スピリチュアルケアは、一般的に死の看取りに関するものとしてとらえられがちなものですが、私が高野山大学で構築してきたスピリチュアルケアは、子育てから看取りまで、人生のあらゆる場面で対応できるように配慮してあります。その理由は、人生最期の場面に寄り添っていると、その人がどのように育てられて生きてきたのか、そして子どもたちをどのように育てて生きてきたのかということが、その場に自然に浮かび上がってきてしまうからです。
仏教寺院の関係者が主な読者になりますので、第1章は、経典に出てくるスピリチュアルケアの基盤となる実践から配列してあります。2600年前のブッダの時代でも、よき看病をするための5条件とか、どんなに心を尽くして看病しても困った患者さんの5条件などの話が出てきます。そもそもの仏教の瞑想実践は、実際生活の中でのお互いのケアや看病や看取りに活かすことのできるものだったのです。当時はまだ病院のない社会ですから、ブッダは弟子たちに「家族を離れて出家した修行者たちは、病気になったり怪我をしたり、何かあった時はお互いに助け合いなさい」と指導したのでした。
それから私自身が家族との生活の中で繰り広げてきたてんやわんやの子育て体験の中から、スピリチュアルケアのポイントにつながりそうな場面を切り取って描写したものも並べられています。父を看取ったのも連載中のことでした。葬式や法事に関する所感を含めて、研究したり教育したりしながら学んできたことが実際の臨床場面にどのように活かされたのかについて実例があげられています。
第6章では、怒りへの対応法を含めて、ケアを提供している人たち自身がどのようにして燃えつきを防止したらよいのかについて説明してあります。それは、慈悲の瞑想を現代社会の中でどのように実践していったらよいのかという取り組みになっています。科学に裏打ちされていることを標榜している今どきのコンパッションやセルフ・コンパッションの背景には、2600年前から続くブッダの慈悲瞑想があったのだということを思い出してほしいと思います。
そして最後の第50話は、今私たちが突入しつつある超大量死時代における看取りケアを通して、第2次世界大戦の心の傷を癒してゆく可能性について述べてあります。

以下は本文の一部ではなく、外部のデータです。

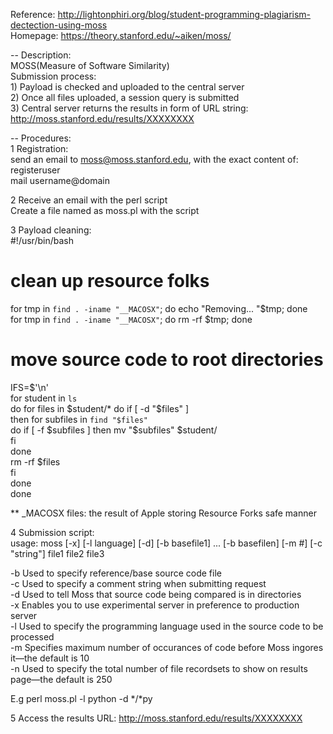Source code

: Reference: http://lightonphiri.org/blog/student-programming-plagiarism-dectection-using-moss  
Homepage: https://theory.stanford.edu/~aiken/moss/  

-- Description:  
   MOSS(Measure of Software Similarity)  
   Submission process:   
    1) Payload is checked and uploaded to the central server  
    2) Once all files uploaded, a session query is submitted  
    3) Central server returns the results in form of URL string: http://moss.stanford.edu/results/XXXXXXXX  

-- Procedures:  
1 Registration:  
  send an email to moss@moss.stanford.edu, with the exact content of:  
  registeruser  
  mail username@domain  
  
2 Receive an email with the perl script  
  Create a file named as moss.pl with the script  

3 Payload cleaning:  
  #!/usr/bin/bash  
  # clean up resource folks  
  for tmp in `find . -iname "__MACOSX"`; do echo "Removing... "$tmp; done  
  for tmp in `find . -iname "__MACOSX"`; do rm -rf $tmp; done  
  # move source code to root directories  
  IFS=$'\n'  
  for student in `ls`  
    do for files in $student/*  
       do if [ -d "$files" ]  
             then for subfiles in `find "$files"`  
                  do if [ -f $subfiles ]  
                        then mv "$subfiles" $student/  
                     fi  
                  done  
                  rm -rf $files  
           fi  
       done  
     done  
  
  ** _MACOSX files: the result of Apple storing Resource Forks safe manner  
  
4 Submission script:  
  usage: moss [-x] [-l language] [-d] [-b basefile1] ... [-b basefilen] [-m #] [-c "string"] file1 file2 file3  
  
  -b Used to specify reference/base source code file  
  -c Used to specify a comment string when submitting request  
  -d Used to tell Moss that source code being compared is in directories  
  -x Enables you to use experimental server in preference to production server  
  -l Used to specify the programming language used in the source code to be processed  
  -m Specifies maximum number of occurances of code before Moss ingores it—the default is 10  
  -n Used to specify the total number of file recordsets to show on results page—the default is 250  
  
  E.g perl moss.pl -l python -d */*py  
  
5 Access the results URL: http://moss.stanford.edu/results/XXXXXXXX  
  
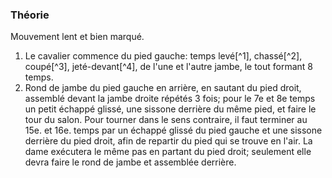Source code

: ### Théorie

Mouvement lent et bien marqué.

1. Le cavalier commence du pied gauche: temps levé[^1], chassé[^2], coupé[^3], jeté-devant[^4], de l'une et l'autre jambe, le tout formant 8 temps.
2. Rond de jambe du pied gauche en arrière, en sautant du pied droit, assemblé devant la jambe droite répétés 3 fois; pour le 7e et 8e temps un petit échappé glissé, une sissone derrière du même pied, et faire le tour du salon. Pour tourner dans le sens contraire, il faut terminer au 15e. et 16e. temps par un échappé glissé du pied gauche et une sissone derrière du pied droit, afin de repartir du pied qui se trouve en l'air. La dame exécutera le même pas en partant du pied droit; seulement elle devra faire le rond de jambe et assemblée derrière.
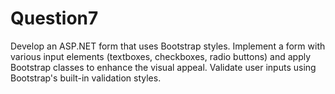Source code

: # Question7
Develop an ASP.NET form that uses Bootstrap styles. Implement a
form with various input elements (textboxes, checkboxes, radio
buttons) and apply Bootstrap classes to enhance the visual appeal.
Validate user inputs using Bootstrap's built-in validation styles.
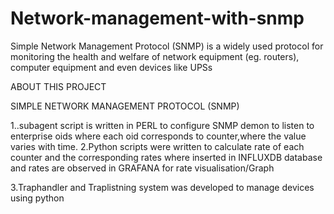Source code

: # Network-management-with-snmp
Simple Network Management Protocol (SNMP) is a widely used protocol for monitoring the health and welfare of network equipment (eg. routers), computer equipment and even devices like UPSs


ABOUT THIS PROJECT

SIMPLE NETWORK MANAGEMENT PROTOCOL (SNMP)

1..subagent script is written in PERL to configure SNMP demon to listen to enterprise
oids where each oid corresponds to counter,where the value varies with
time.
2.Python scripts were written to calculate rate of each counter and the
corresponding rates where inserted in INFLUXDB database and rates are
observed in GRAFANA for rate visualisation/Graph

3.Traphandler and Traplistning system was developed to manage devices using python 
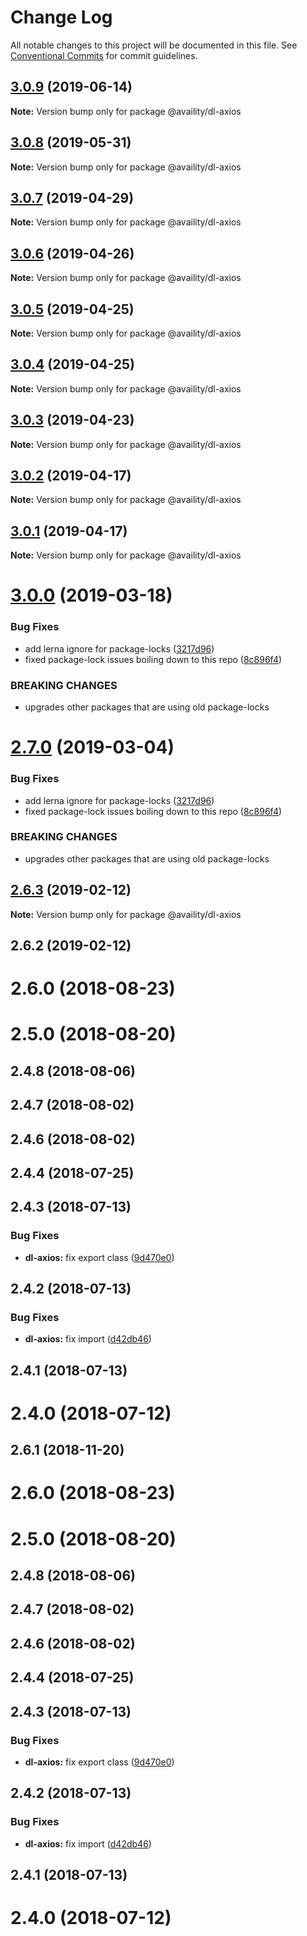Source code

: # Change Log

All notable changes to this project will be documented in this file.
See [Conventional Commits](https://conventionalcommits.org) for commit guidelines.

## [3.0.9](https://github.com/Availity/sdk-js/compare/@availity/dl-axios@3.0.8...@availity/dl-axios@3.0.9) (2019-06-14)

**Note:** Version bump only for package @availity/dl-axios





## [3.0.8](https://github.com/Availity/sdk-js/compare/@availity/dl-axios@3.0.7...@availity/dl-axios@3.0.8) (2019-05-31)

**Note:** Version bump only for package @availity/dl-axios





## [3.0.7](https://github.com/Availity/sdk-js/compare/@availity/dl-axios@3.0.6...@availity/dl-axios@3.0.7) (2019-04-29)

**Note:** Version bump only for package @availity/dl-axios





## [3.0.6](https://github.com/Availity/sdk-js/compare/@availity/dl-axios@3.0.5...@availity/dl-axios@3.0.6) (2019-04-26)

**Note:** Version bump only for package @availity/dl-axios





## [3.0.5](https://github.com/Availity/sdk-js/compare/@availity/dl-axios@3.0.4...@availity/dl-axios@3.0.5) (2019-04-25)

**Note:** Version bump only for package @availity/dl-axios





## [3.0.4](https://github.com/Availity/sdk-js/compare/@availity/dl-axios@3.0.3...@availity/dl-axios@3.0.4) (2019-04-25)

**Note:** Version bump only for package @availity/dl-axios





## [3.0.3](https://github.com/Availity/sdk-js/compare/@availity/dl-axios@3.0.2...@availity/dl-axios@3.0.3) (2019-04-23)

**Note:** Version bump only for package @availity/dl-axios





## [3.0.2](https://github.com/Availity/sdk-js/compare/@availity/dl-axios@3.0.1...@availity/dl-axios@3.0.2) (2019-04-17)

**Note:** Version bump only for package @availity/dl-axios





## [3.0.1](https://github.com/Availity/sdk-js/compare/@availity/dl-axios@3.0.0...@availity/dl-axios@3.0.1) (2019-04-17)

**Note:** Version bump only for package @availity/dl-axios





# [3.0.0](https://github.com/Availity/sdk-js/compare/@availity/dl-axios@2.6.3...@availity/dl-axios@3.0.0) (2019-03-18)


### Bug Fixes

* add lerna ignore for package-locks ([3217d96](https://github.com/Availity/sdk-js/commit/3217d96))
* fixed package-lock issues boiling down to this repo ([8c896f4](https://github.com/Availity/sdk-js/commit/8c896f4))


### BREAKING CHANGES

* upgrades other packages that are using old package-locks





# [2.7.0](https://github.com/Availity/sdk-js/compare/@availity/dl-axios@2.6.3...@availity/dl-axios@2.7.0) (2019-03-04)


### Bug Fixes

* add lerna ignore for package-locks ([3217d96](https://github.com/Availity/sdk-js/commit/3217d96))
* fixed package-lock issues boiling down to this repo ([8c896f4](https://github.com/Availity/sdk-js/commit/8c896f4))


### BREAKING CHANGES

* upgrades other packages that are using old package-locks





## [2.6.3](https://github.com/Availity/sdk-js/compare/@availity/dl-axios@2.6.2...@availity/dl-axios@2.6.3) (2019-02-12)

**Note:** Version bump only for package @availity/dl-axios





## 2.6.2 (2019-02-12)



# 2.6.0 (2018-08-23)



# 2.5.0 (2018-08-20)



## 2.4.8 (2018-08-06)



## 2.4.7 (2018-08-02)



## 2.4.6 (2018-08-02)



## 2.4.4 (2018-07-25)



## 2.4.3 (2018-07-13)


### Bug Fixes

* **dl-axios:** fix export class ([9d470e0](https://github.com/Availity/sdk-js/commit/9d470e0))



## 2.4.2 (2018-07-13)


### Bug Fixes

* **dl-axios:** fix import ([d42db46](https://github.com/Availity/sdk-js/commit/d42db46))



## 2.4.1 (2018-07-13)



# 2.4.0 (2018-07-12)





<a name="2.6.1"></a>
## 2.6.1 (2018-11-20)



<a name="2.6.0"></a>
# 2.6.0 (2018-08-23)



<a name="2.5.0"></a>
# 2.5.0 (2018-08-20)



<a name="2.4.8"></a>
## 2.4.8 (2018-08-06)



<a name="2.4.7"></a>
## 2.4.7 (2018-08-02)



<a name="2.4.6"></a>
## 2.4.6 (2018-08-02)



<a name="2.4.4"></a>
## 2.4.4 (2018-07-25)



<a name="2.4.3"></a>
## 2.4.3 (2018-07-13)


### Bug Fixes

* **dl-axios:** fix export class ([9d470e0](https://github.com/Availity/sdk-js/commit/9d470e0))



<a name="2.4.2"></a>
## 2.4.2 (2018-07-13)


### Bug Fixes

* **dl-axios:** fix import ([d42db46](https://github.com/Availity/sdk-js/commit/d42db46))



<a name="2.4.1"></a>
## 2.4.1 (2018-07-13)



<a name="2.4.0"></a>
# 2.4.0 (2018-07-12)
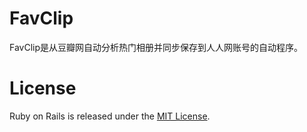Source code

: FavClip
=============

FavClip是从豆瓣网自动分析热门相册并同步保存到人人网账号的自动程序。

License
=============
Ruby on Rails is released under the [MIT License](http://www.opensource.org/licenses/MIT).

ブッダのマインドフルネス瞑想をベースに、トラウマ理論や悲嘆理論などを統合して、今ここで起こっていることの中で、たまたまそこに居合わせるようにして出会っている人々の命の歴史が、少しでも癒されて、少しでも良い方向に向かうことができるようにと、そんな祈りが日常の小さな行動の中に込められるような生き方をめざしたいと思っています。
そう思うようになったのは、本書でも少しだけふれていますが、東日本大震災の直後にJapan Disaster Grief Support project(災害後の悲嘆を支援するプロジェクト:JDGS)を知り合いたちと立ち上げて、トラウマ研究者や悲嘆研究者たちと現場に届く支援の在り方を模索してきたからだと思っています。「スピリチュアルケアを通して一番学ばせていただいてるのは私自身なのだ」、という感謝の思いがこもった一冊です。